Thursday, November 19, 2020

Cardboard Corner: Survive: Escape from Atlantis

Over the past couple of years I have encountered various people online, in forums, video reviews, comments sections, etc. who are sensitive to games with a “take-that” element or comment. Personal preference is, of course, unassailable—except by rampant criticism, cynicism, and upon occasion physical violence. And for that, nobody can say such games are ostensibly 'good' or 'bad'. But for that personality type who doesn't mind a little take that amid their shark-chomping, rescue raft fun, there may be no more an enduring board game than Survive: Escape from Atlantis.
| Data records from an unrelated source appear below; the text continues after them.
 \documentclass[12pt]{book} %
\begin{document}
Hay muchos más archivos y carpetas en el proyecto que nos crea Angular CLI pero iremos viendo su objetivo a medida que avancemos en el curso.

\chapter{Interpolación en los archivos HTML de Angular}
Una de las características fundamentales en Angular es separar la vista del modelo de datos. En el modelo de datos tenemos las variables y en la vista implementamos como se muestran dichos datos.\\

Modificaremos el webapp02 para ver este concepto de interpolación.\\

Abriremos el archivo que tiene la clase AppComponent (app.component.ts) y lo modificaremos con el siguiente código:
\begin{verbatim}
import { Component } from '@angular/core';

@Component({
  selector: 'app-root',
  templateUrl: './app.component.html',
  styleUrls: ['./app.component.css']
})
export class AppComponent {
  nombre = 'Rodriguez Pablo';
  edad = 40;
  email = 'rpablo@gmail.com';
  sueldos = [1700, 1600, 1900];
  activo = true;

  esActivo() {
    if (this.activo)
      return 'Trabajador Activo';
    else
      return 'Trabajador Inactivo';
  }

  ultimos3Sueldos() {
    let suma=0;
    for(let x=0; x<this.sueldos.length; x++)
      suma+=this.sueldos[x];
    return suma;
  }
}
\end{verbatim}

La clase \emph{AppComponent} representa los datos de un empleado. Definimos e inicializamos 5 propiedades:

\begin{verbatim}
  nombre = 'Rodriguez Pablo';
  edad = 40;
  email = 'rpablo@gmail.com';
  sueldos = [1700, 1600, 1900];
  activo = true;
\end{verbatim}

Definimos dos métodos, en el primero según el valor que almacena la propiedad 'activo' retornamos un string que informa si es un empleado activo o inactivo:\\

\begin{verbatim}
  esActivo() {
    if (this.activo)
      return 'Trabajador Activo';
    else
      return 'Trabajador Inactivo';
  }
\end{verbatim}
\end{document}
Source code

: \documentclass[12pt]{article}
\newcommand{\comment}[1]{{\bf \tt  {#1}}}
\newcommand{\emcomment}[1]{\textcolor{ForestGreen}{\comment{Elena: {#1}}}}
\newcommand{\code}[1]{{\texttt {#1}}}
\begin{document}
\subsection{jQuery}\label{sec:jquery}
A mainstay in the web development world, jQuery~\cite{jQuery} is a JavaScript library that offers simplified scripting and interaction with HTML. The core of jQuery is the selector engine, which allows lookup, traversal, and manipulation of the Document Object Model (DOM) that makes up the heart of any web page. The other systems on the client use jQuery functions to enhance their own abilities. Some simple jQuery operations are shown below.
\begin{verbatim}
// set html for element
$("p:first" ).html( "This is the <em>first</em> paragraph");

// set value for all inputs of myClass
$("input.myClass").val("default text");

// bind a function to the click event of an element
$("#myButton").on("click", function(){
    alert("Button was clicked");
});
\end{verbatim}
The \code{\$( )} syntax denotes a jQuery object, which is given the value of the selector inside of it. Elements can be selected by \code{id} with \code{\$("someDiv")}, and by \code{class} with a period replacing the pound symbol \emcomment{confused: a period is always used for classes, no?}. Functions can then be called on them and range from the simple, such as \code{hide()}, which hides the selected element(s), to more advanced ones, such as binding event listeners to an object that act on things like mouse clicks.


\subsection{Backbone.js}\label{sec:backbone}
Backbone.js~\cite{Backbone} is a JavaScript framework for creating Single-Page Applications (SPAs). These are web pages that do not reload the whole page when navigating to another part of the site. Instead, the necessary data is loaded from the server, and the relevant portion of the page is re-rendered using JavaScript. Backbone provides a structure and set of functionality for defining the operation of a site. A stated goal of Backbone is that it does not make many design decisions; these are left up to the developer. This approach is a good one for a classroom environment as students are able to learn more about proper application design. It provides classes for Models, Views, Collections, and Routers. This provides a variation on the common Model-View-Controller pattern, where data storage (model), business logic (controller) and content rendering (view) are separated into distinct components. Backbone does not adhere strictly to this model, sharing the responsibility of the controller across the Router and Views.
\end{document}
In Survive: Escape from Atlantis, players try to get their meeples off a sinking island that is doing its best to kill them, and if the island doesn’t kill them, then surely the sharks, whales, sea dragons and fellow players will certainly have a stab at it. Players must do their best to remember the number hidden on the bottom of each of their ten meeples, trying to get those of highest value to safety first. Spoiler alert: given the riotous chaos that evolves, this philosophy devolves into: get any of my meeples to safety, regardless of value. The game’s win condition is total number of points from rescued meeples. (With my four-year old daughter, we sometimes just play total number of meeples still alive.) There are a few things to help the meeples, including boats and dolphins, but the sea is still a dangerous place, not every meeple seeing the end of game.
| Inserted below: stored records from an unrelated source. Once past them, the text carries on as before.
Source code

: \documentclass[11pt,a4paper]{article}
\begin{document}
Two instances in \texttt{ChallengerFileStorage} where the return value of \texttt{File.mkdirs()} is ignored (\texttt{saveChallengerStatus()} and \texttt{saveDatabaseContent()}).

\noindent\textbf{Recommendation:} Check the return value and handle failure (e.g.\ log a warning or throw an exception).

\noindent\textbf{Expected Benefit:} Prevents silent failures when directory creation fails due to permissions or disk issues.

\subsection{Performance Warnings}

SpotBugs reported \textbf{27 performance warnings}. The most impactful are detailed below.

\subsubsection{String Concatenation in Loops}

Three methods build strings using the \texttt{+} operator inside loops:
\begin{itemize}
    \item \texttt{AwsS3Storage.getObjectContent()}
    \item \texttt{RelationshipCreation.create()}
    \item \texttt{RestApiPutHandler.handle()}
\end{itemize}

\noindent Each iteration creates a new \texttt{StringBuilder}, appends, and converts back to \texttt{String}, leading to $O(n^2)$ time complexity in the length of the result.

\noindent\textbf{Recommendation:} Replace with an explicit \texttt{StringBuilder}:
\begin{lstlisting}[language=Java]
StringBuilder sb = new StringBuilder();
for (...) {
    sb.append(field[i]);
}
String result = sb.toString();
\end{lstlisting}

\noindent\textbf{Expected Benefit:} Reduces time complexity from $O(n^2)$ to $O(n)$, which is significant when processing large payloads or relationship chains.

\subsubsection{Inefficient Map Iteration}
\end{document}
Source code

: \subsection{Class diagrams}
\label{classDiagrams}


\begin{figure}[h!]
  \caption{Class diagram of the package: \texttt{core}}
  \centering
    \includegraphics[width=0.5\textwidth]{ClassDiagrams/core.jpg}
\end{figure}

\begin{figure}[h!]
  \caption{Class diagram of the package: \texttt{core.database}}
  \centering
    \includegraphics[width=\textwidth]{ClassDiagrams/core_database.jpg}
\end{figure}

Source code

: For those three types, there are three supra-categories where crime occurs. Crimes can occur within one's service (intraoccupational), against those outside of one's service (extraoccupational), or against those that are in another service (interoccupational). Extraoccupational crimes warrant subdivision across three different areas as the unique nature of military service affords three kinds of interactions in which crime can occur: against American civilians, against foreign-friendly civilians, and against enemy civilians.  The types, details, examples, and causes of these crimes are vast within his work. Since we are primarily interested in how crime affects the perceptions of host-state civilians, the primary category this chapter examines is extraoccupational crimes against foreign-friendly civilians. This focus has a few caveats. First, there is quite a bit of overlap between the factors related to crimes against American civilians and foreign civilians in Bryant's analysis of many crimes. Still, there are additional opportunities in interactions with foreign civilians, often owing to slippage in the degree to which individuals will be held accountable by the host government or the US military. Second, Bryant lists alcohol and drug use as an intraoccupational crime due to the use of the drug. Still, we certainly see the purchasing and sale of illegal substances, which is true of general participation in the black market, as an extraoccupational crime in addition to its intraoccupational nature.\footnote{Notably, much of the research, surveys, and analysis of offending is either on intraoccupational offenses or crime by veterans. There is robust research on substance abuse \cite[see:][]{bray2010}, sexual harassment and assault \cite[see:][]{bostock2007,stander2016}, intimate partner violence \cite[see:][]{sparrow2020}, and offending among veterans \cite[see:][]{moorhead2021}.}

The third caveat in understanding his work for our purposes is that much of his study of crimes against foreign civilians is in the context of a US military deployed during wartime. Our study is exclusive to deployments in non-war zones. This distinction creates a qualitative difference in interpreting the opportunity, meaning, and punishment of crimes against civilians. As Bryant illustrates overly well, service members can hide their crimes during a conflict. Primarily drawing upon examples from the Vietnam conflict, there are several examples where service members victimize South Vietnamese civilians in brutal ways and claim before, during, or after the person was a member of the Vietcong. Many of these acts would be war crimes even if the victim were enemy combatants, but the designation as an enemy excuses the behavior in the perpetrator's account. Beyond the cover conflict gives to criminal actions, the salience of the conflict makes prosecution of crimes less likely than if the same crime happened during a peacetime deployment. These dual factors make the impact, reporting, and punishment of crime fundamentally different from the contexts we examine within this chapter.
Survive is 45–60 minutes of tactics and luck for 2-4 players, especially families—families who like a little friendly competition. Not for snowflakes, your meeples will get tossed on the seas of fate, and in the mouths of sharks. It is not a happy-happy, huggy-huggy game in which players are working together to build comradery while accomplishing a goal. It’s a dog-eat-dog, rugby scrum. Here, let me hold your hand while you step off this sinking island into a boat. No. It's more like: Here, let me elbow you in the face to make sure I have a place on the boat while you are left to the whims of whales, sharks, and sea dragons. The game does not champion human values, rather survival values.
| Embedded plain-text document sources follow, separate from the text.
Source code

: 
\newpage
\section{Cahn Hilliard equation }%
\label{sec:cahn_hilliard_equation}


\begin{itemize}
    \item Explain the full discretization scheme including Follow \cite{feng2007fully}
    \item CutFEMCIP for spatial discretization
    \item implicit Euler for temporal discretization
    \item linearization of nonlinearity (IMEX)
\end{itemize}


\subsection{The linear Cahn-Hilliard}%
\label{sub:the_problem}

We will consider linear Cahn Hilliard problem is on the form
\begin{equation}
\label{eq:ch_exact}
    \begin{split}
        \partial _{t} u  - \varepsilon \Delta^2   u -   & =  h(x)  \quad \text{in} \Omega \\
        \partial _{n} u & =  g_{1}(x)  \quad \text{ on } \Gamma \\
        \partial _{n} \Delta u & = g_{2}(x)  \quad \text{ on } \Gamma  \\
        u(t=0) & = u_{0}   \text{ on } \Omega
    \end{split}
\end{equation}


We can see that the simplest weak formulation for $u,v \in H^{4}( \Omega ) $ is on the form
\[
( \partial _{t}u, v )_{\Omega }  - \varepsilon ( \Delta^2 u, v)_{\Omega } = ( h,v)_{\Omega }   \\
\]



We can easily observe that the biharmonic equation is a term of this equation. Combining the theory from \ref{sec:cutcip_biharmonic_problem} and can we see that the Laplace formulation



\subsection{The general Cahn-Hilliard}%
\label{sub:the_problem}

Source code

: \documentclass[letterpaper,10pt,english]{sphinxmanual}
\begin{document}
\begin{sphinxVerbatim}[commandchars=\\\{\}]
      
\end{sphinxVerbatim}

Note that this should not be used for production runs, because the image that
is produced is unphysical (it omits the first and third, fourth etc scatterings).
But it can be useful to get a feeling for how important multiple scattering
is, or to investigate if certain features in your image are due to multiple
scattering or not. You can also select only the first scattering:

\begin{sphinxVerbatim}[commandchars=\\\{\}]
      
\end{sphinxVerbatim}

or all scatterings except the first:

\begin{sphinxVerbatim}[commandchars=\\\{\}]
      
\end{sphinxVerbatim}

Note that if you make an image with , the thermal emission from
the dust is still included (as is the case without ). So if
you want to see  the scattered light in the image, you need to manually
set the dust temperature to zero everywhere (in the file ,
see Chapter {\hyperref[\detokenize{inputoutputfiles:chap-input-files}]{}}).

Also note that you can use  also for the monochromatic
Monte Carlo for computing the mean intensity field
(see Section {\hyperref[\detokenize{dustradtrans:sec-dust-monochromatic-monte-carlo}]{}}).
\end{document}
To be completely fair, the game treats everybody harshly—and quickly. There is not build up of moves that has players putting grand schemes into place only to have the rug pulled out from under them. No, it's very move to move. Bad stuff happens almost every turn, to almost every player, which means most players (except for my four-year old daughter) quickly become immune to the idea of, Oh, two of my guys were just swept away in a hurricane, and Well that wasn’t very lucky to have parked my guy right over a shark. And soon enough they start thinking, Of what I’ve got left, how can I get them to safety? And that is where the tactics, and some would say fun, of the game takes over.

Bottom line is that Survive: Escape from Atlantis is one of the board games my family enjoys most. I understand there are some people who dislike the constant “take-that” element of gameplay, and if that’s the case for you, don’t buy it. For less sensitive souls, Survive is a good way to destroy relationships. I joke, of course. My four-year old daughter stays angry for all the time it takes for her turn and the chance to eat daddy’s meeple with a shark. Rather than a giant Take-That moment that upsets all your best made plans, Survive is comprised of myriad take-that moments that quickly desensitizes the player to such things given everyone is in the same (proverbial) boat, dealing with roughly the same losses and disrupted plans. So there, take that... recommendation. (Sorry.)